**Information**
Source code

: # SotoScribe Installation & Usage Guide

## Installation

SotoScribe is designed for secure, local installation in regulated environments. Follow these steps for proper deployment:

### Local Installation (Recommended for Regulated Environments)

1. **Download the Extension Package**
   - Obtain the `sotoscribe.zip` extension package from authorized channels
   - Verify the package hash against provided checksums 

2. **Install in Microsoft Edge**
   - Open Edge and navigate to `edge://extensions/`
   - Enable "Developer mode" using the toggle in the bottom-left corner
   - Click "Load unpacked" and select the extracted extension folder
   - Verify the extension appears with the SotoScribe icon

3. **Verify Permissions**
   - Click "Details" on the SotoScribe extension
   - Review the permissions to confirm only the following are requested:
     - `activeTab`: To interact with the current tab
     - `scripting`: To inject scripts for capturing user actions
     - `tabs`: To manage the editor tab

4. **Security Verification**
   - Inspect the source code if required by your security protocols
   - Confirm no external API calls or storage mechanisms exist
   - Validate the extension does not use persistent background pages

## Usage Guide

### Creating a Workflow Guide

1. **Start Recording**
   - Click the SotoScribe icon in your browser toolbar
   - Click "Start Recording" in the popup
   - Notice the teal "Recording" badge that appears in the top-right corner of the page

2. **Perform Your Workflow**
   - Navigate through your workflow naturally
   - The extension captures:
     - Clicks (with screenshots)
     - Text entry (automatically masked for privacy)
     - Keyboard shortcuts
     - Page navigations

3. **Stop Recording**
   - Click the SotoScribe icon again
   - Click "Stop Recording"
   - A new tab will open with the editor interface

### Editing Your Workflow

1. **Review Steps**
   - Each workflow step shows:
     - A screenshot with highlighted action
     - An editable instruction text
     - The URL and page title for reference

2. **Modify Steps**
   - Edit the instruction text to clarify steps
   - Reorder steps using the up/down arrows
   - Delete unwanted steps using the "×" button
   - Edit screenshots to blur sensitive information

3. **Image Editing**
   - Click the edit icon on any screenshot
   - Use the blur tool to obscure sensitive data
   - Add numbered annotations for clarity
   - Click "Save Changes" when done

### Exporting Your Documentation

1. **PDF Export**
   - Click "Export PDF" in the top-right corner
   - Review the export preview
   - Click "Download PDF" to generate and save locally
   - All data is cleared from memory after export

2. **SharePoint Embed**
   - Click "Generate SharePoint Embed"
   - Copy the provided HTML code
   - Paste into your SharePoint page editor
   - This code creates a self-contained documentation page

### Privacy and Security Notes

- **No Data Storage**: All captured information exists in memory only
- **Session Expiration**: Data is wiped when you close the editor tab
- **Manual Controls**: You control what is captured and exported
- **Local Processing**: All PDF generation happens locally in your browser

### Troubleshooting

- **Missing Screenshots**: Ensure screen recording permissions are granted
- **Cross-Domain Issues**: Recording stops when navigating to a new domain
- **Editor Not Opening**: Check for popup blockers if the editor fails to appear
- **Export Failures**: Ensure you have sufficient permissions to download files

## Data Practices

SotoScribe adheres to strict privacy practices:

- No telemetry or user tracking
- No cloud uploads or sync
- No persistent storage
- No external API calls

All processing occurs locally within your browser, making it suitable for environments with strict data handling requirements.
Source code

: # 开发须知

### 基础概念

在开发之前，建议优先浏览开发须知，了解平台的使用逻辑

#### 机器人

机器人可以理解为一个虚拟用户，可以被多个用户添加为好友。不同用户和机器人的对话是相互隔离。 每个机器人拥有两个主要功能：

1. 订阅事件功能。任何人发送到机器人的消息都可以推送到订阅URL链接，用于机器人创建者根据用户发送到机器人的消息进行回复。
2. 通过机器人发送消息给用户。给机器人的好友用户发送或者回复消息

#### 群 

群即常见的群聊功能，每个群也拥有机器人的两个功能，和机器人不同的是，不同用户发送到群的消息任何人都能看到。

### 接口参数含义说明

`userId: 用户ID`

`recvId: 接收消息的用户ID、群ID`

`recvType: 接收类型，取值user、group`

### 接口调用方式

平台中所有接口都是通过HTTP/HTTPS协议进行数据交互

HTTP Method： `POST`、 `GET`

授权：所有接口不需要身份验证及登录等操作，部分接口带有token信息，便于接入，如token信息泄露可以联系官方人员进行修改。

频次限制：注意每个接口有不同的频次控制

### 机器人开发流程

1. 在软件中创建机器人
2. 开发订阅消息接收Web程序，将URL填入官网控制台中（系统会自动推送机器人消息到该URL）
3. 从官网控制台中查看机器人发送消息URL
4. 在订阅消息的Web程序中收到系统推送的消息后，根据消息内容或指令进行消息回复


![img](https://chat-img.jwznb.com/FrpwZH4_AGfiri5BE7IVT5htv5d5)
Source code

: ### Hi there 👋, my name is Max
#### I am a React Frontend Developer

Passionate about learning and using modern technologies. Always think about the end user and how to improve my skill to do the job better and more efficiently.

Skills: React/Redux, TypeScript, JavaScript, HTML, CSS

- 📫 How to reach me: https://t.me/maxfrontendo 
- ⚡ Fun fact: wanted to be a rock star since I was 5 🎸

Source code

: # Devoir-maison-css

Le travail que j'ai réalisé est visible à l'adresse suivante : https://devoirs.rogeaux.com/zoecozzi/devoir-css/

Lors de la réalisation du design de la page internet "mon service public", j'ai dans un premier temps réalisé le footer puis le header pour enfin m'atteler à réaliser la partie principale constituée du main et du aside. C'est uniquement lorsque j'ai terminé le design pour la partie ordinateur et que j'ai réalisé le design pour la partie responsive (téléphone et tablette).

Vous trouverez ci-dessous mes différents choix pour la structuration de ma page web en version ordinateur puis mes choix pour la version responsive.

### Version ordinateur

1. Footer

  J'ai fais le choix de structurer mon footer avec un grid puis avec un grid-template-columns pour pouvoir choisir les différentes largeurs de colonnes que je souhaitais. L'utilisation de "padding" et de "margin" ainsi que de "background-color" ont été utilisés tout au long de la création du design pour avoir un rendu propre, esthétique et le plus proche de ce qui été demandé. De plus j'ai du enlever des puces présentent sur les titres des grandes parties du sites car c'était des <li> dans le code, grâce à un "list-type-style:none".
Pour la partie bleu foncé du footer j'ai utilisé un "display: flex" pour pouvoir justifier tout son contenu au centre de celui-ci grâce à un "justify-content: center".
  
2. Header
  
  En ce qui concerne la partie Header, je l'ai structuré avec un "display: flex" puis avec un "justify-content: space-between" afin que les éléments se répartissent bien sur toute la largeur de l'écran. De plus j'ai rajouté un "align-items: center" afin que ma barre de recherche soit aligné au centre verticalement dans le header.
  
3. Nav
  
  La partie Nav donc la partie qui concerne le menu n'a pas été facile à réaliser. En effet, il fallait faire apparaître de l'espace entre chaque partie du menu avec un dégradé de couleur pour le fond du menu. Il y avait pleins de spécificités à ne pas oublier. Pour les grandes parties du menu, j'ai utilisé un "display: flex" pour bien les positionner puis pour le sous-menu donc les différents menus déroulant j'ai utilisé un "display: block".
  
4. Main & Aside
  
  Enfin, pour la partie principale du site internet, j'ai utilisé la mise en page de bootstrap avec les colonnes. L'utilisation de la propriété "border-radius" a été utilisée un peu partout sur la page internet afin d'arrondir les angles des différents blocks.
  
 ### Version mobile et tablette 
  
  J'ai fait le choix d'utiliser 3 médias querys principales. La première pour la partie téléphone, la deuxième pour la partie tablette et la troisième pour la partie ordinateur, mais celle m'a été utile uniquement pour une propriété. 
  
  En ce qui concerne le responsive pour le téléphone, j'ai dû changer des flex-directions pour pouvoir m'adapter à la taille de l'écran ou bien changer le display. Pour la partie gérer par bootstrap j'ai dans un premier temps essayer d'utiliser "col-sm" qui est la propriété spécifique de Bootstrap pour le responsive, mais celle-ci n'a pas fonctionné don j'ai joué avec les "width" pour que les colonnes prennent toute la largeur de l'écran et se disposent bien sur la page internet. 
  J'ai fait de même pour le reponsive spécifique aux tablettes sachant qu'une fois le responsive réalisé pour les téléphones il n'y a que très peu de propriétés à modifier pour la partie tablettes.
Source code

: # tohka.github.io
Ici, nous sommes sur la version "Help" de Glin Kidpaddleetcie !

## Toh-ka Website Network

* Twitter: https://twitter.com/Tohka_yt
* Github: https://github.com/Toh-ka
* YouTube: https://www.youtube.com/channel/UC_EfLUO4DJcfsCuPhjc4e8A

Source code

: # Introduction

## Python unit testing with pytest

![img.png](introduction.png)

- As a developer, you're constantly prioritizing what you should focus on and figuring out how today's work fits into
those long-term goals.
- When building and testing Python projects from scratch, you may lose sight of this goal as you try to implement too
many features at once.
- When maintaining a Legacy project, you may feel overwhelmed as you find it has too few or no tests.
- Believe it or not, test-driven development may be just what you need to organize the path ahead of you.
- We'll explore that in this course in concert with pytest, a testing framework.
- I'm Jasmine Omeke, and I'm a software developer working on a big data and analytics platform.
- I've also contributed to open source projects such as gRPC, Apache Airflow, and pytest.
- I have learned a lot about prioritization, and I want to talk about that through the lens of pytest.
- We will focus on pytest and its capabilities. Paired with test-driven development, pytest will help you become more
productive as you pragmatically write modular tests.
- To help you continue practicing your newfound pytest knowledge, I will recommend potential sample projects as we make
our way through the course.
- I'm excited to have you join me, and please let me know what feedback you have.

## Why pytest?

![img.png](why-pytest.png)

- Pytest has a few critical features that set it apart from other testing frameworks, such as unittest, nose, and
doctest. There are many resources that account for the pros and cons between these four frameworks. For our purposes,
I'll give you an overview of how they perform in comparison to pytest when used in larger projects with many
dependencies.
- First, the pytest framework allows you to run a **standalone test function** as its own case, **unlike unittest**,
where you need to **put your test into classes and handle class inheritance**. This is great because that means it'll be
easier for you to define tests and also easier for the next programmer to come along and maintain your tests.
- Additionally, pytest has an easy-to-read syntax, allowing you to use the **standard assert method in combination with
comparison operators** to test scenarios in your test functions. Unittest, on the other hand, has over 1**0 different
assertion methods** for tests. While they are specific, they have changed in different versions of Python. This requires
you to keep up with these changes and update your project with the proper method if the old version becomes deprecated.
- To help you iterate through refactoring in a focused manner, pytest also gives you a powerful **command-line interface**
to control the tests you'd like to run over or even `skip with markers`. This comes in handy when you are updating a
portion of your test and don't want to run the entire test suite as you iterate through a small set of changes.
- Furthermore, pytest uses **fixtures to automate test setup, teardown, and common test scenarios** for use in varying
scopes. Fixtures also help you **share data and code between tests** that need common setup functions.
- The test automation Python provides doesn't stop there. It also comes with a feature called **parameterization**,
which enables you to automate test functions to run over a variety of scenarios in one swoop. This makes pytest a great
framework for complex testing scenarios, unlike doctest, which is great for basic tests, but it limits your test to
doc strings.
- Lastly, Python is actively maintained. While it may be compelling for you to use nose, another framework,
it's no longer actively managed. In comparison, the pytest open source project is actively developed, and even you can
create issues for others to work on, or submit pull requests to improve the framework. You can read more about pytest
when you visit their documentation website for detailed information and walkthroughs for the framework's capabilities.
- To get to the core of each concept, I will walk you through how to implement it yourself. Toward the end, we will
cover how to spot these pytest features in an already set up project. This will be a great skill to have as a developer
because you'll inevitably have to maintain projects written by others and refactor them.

**Exercise prompt**
What should be returned is the run of lines from the first line of the material through the line containing "- Inspect the", exact and inclusive, and nothing else.

**The completed task**
Source code

: # SotoScribe Installation & Usage Guide

## Installation

SotoScribe is designed for secure, local installation in regulated environments. Follow these steps for proper deployment:

### Local Installation (Recommended for Regulated Environments)

1. **Download the Extension Package**
   - Obtain the `sotoscribe.zip` extension package from authorized channels
   - Verify the package hash against provided checksums 

2. **Install in Microsoft Edge**
   - Open Edge and navigate to `edge://extensions/`
   - Enable "Developer mode" using the toggle in the bottom-left corner
   - Click "Load unpacked" and select the extracted extension folder
   - Verify the extension appears with the SotoScribe icon

3. **Verify Permissions**
   - Click "Details" on the SotoScribe extension
   - Review the permissions to confirm only the following are requested:
     - `activeTab`: To interact with the current tab
     - `scripting`: To inject scripts for capturing user actions
     - `tabs`: To manage the editor tab

4. **Security Verification**
   - Inspect the source code if required by your security protocols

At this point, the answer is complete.